Ces travaux nous amènent aussi à parcourir le monde et en particulier les tropiques pour étudier le cas des vecteurs de maladies tropicales, comme les moustiques, et prévoir ce qu’il pourrait se passer suite au réchauffement climatique. En effet, les vecteurs se déplacent déjà et certains s’établissent en région méditerranéenne où ils étaient jusque-là absents. Nous allons donc observer sur le terrain les interactions bactérie-hôte et nous prélevons des individus pour les étudier ensuite en laboratoire.

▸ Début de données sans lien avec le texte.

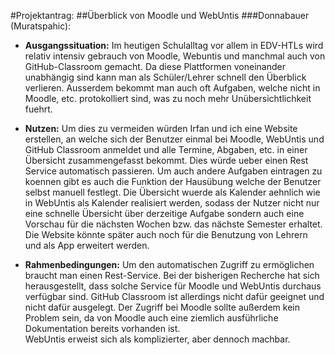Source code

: #Projektantrag:
##Überblick von Moodle und WebUntis
###Donnabauer (Muratspahic):

+ **Ausgangssituation:** Im heutigen Schulalltag vor allem in EDV-HTLs wird relativ intensiv gebrauch von Moodle, Webuntis und manchmal auch von GitHub-Classroom gemacht. 
  Da diese Plattformen voneinander unabhängig sind kann man als Schüler/Lehrer schnell den Überblick verlieren. Ausserdem bekommt man auch oft Aufgaben, welche nicht 
  in Moodle, etc. protokolliert sind, was zu noch mehr Unübersichtlichkeit fuehrt.

+ **Nutzen:**  Um dies zu vermeiden würden Irfan und ich eine Website erstellen, an welche sich der Benutzer einmal bei Moodle, WebUntis und GitHub Classroom anmeldet und alle Termine, Abgaben, etc. in 
  einer Übersicht zusammengefasst bekommt. Dies würde ueber einen Rest Service automatisch passieren. Um auch andere Aufgaben eintragen zu koennen gibt es auch die 
  Funktion der Hausübung welche der Benutzer selbst manuell festlegt. Die Übersicht wuerde als Kalender aehnlich wie in WebUntis als Kalender realisiert werden, sodass der Nutzer nicht nur eine schnelle
  Übersicht über derzeitige Aufgabe sondern auch eine Vorschau für die nächsten Wochen bzw. das nächste Semester erhaltet. Die Website könnte später auch noch für die Benutzung von Lehrern und als App erweitert werden.
  
+ **Rahmenbedingungen:** Um den automatischen Zugriff zu ermöglichen braucht man einen Rest-Service. Bei der bisherigen Recherche hat sich herausgestellt, dass solche Service für Moodle und WebUntis durchaus verfügbar sind.
  GitHub Classroom ist allerdings nicht dafür geeignet und nicht dafür ausgelegt. Der Zugriff bei Moodle sollte außerdem kein Problem sein, da von Moodle auch eine ziemlich ausführliche Dokumentation bereits vorhanden ist.  
  WebUntis erweist sich als komplizierter, aber dennoch machbar.
  
  
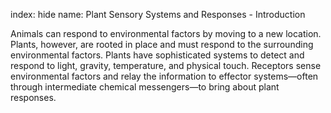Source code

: index: hide
name: Plant Sensory Systems and Responses - Introduction

Animals can respond to environmental factors by moving to a new location. Plants, however, are rooted in place and must respond to the surrounding environmental factors. Plants have sophisticated systems to detect and respond to light, gravity, temperature, and physical touch. Receptors sense environmental factors and relay the information to effector systems—often through intermediate chemical messengers—to bring about plant responses.
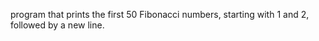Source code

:  program that prints the first 50 Fibonacci numbers, starting with 1 and 2, followed by a new line.
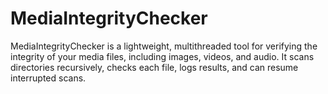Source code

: # MediaIntegrityChecker
MediaIntegrityChecker is a lightweight, multithreaded tool for verifying the integrity of your media files, including images, videos, and audio. It scans directories recursively, checks each file, logs results, and can resume interrupted scans.
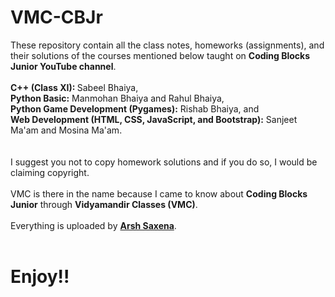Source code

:# VMC-CBJr
These repository contain all the class notes, homeworks (assignments), and their solutions of the courses mentioned below taught on <b>Coding Blocks Junior YouTube channel</b>.<br><br>
<b>C++ (Class XI): </b>Sabeel Bhaiya,<br>
<b>Python Basic:</b> Manmohan Bhaiya and Rahul Bhaiya, <br>
<b>Python Game Development (Pygames):</b> Rishab Bhaiya, and<br>
<b>Web Development (HTML, CSS, JavaScript, and Bootstrap):</b> Sanjeet Ma'am and Mosina Ma'am.<br>
<br><br>
I suggest you not to copy homework solutions and if you do so, I would be claiming copyright.
<br><br>
VMC is there in the name because I came to know about <b>Coding Blocks Junior</b> through <b>Vidyamandir Classes (VMC)</b>. <br><br>
Everything is uploaded by <b><a href=https://www.instagram.com/arsh.saxena02>Arsh Saxena</a></b>.
<br><br>
<h1>Enjoy!!</h1>
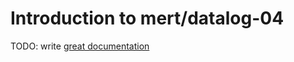 # Introduction to mert/datalog-04

TODO: write [great documentation](http://jacobian.org/writing/what-to-write/)
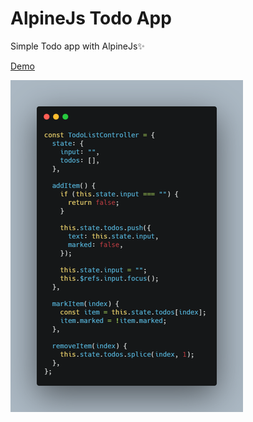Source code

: # AlpineJs Todo App
Simple Todo app with AlpineJs✨

[Demo](https://alpinejs-todo.netlify.app/)

![Source](/source.png)
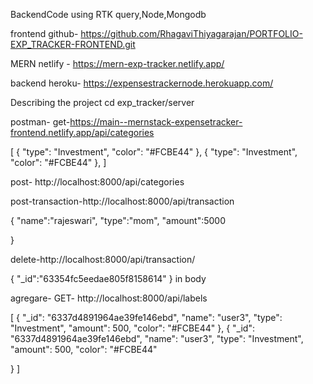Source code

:BackendCode using RTK query,Node,Mongodb 

frontend github- https://github.com/RhagaviThiyagarajan/PORTFOLIO-EXP_TRACKER-FRONTEND.git

MERN netlify -   https://mern-exp-tracker.netlify.app/

backend heroku-    https://expensestrackernode.herokuapp.com/

Describing the project cd exp_tracker/server

postman- get-https://main--mernstack-expensetracker-frontend.netlify.app/api/categories

[ { "type": "Investment", "color": "#FCBE44" }, { "type": "Investment", "color": "#FCBE44" }, ]

post- http://localhost:8000/api/categories

post-transaction-http://localhost:8000/api/transaction

{ "name":"rajeswari", "type":"mom", "amount":5000

}

delete-http://localhost:8000/api/transaction/

{ "_id":"63354fc5eedae805f8158614" } in body

agregare- GET- http://localhost:8000/api/labels

[ { "_id": "6337d4891964ae39fe146ebd", "name": "user3", "type": "Investment", "amount": 500, "color": "#FCBE44" }, { "_id": "6337d4891964ae39fe146ebd", "name": "user3", "type": "Investment", "amount": 500, "color": "#FCBE44"

} ]



 

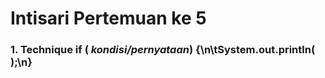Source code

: # Intisari Pertemuan ke 5
### 1. Technique if ( ***kondisi/pernyataan***) {\n\tSystem.out.println( );\n}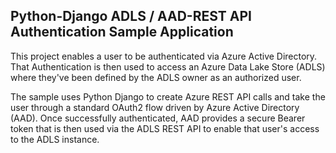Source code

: ## Python-Django ADLS / AAD-REST API Authentication Sample Application
This project enables a user to be authenticated via Azure Active Directory.  That Authentication is then used to access an 
Azure Data Lake Store (ADLS) where they've been defined by the ADLS owner as an authorized user.

The sample uses Python Django to create Azure REST API calls and take the user through a standard OAuth2 flow driven by 
Azure Active Directory (AAD).  Once successfully authenticated, AAD provides a secure Bearer token that is then used via the
ADLS REST API to enable that user's access to the ADLS instance.

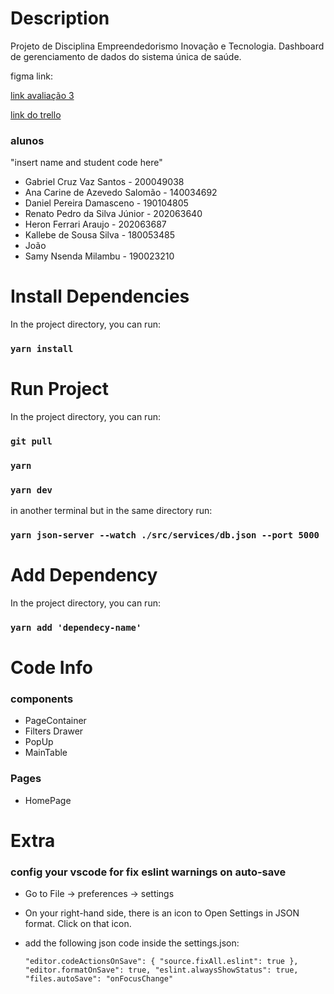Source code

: # Description

Projeto de Disciplina Empreendedorismo Inovação e Tecnologia.
Dashboard de gerenciamento de dados do sistema única de saúde.

figma link:

[link avaliação 3](https://docs.google.com/document/d/12p76yPck3DUdVHmIkHKygV835GlPi5c2/edit)

[link do trello](https://trello.com/b/PLOmuvlP/o-mel-do-guibson)

### alunos

"insert name and student code here"

- Gabriel Cruz Vaz Santos - 200049038
- Ana Carine de Azevedo Salomão - 140034692
- Daniel Pereira Damasceno - 190104805
- Renato Pedro da Silva Júnior - 202063640
- Heron Ferrari Araujo - 202063687
- Kallebe de Sousa Silva - 180053485
- João
- Samy Nsenda Milambu - 190023210

# Install Dependencies

In the project directory, you can run:

### `yarn install`

# Run Project

In the project directory, you can run:

### `git pull`

### `yarn`

### `yarn dev`

in another terminal but in the same directory run:

### `yarn json-server --watch ./src/services/db.json --port 5000`

# Add Dependency

In the project directory, you can run:

### `yarn add 'dependecy-name'`

# Code Info

### components

- PageContainer
- Filters Drawer
- PopUp
- MainTable

### Pages

- HomePage

# Extra

### config your vscode for fix eslint warnings on auto-save

- Go to File -> preferences -> settings
- On your right-hand side, there is an icon to Open Settings in JSON format. Click on that icon.
- add the following json code inside the settings.json:

  `"editor.codeActionsOnSave": { "source.fixAll.eslint": true }, "editor.formatOnSave": true, "eslint.alwaysShowStatus": true, "files.autoSave": "onFocusChange"`

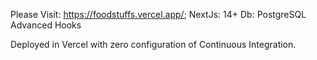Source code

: Please Visit: https://foodstuffs.vercel.app/;
NextJs: 14+
Db: PostgreSQL
Advanced Hooks

Deployed in Vercel with zero configuration of Continuous Integration.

FS : Vous devez donc disposer d’élevages de cloportes, puisque la bactérie ne peut vivre que dans les cellules de son hôte. Comment ces élevages se présentent-ils ?
Didier Bouchon :
Il y a environ 4.000 espèces de cloportes décrites, réparties depuis le cercle polaire jusqu’à l’Equateur. En Europe, il y a 500 à 1.000 espèces décrites.
En laboratoire, nous élevons plus d’une centaine d’espèces, soit 250.000 individus. C’est assez simple à réaliser, il suffit de boîtes avec du terreau, de l’humidité et des éléments végétaux pour les nourrir. La seule contrainte est le nombre de bras que cet élevage requiert. Comme dans les élevages de drosophiles, nous réalisons des élevages contrôlés pour disposer de lignées dont nous connaissons parfaitement les caractéristiques et le pédigree sur 30 ans.
Par ailleurs, nous avons une éthique : tout ce qui rentre est vivant, tout ce qui sort est mort. Cela permet d’éviter toute contamination du milieu par des espèces exotiques et infectées, donc très prolifiques. Comme la bactérie Wolbachia disparaît au-delà de 30°C, il suffit de passer les échantillons à l’étuve pour les stériliser et donc, non, il n’y a aucun risque que les êtres humains soient infectés.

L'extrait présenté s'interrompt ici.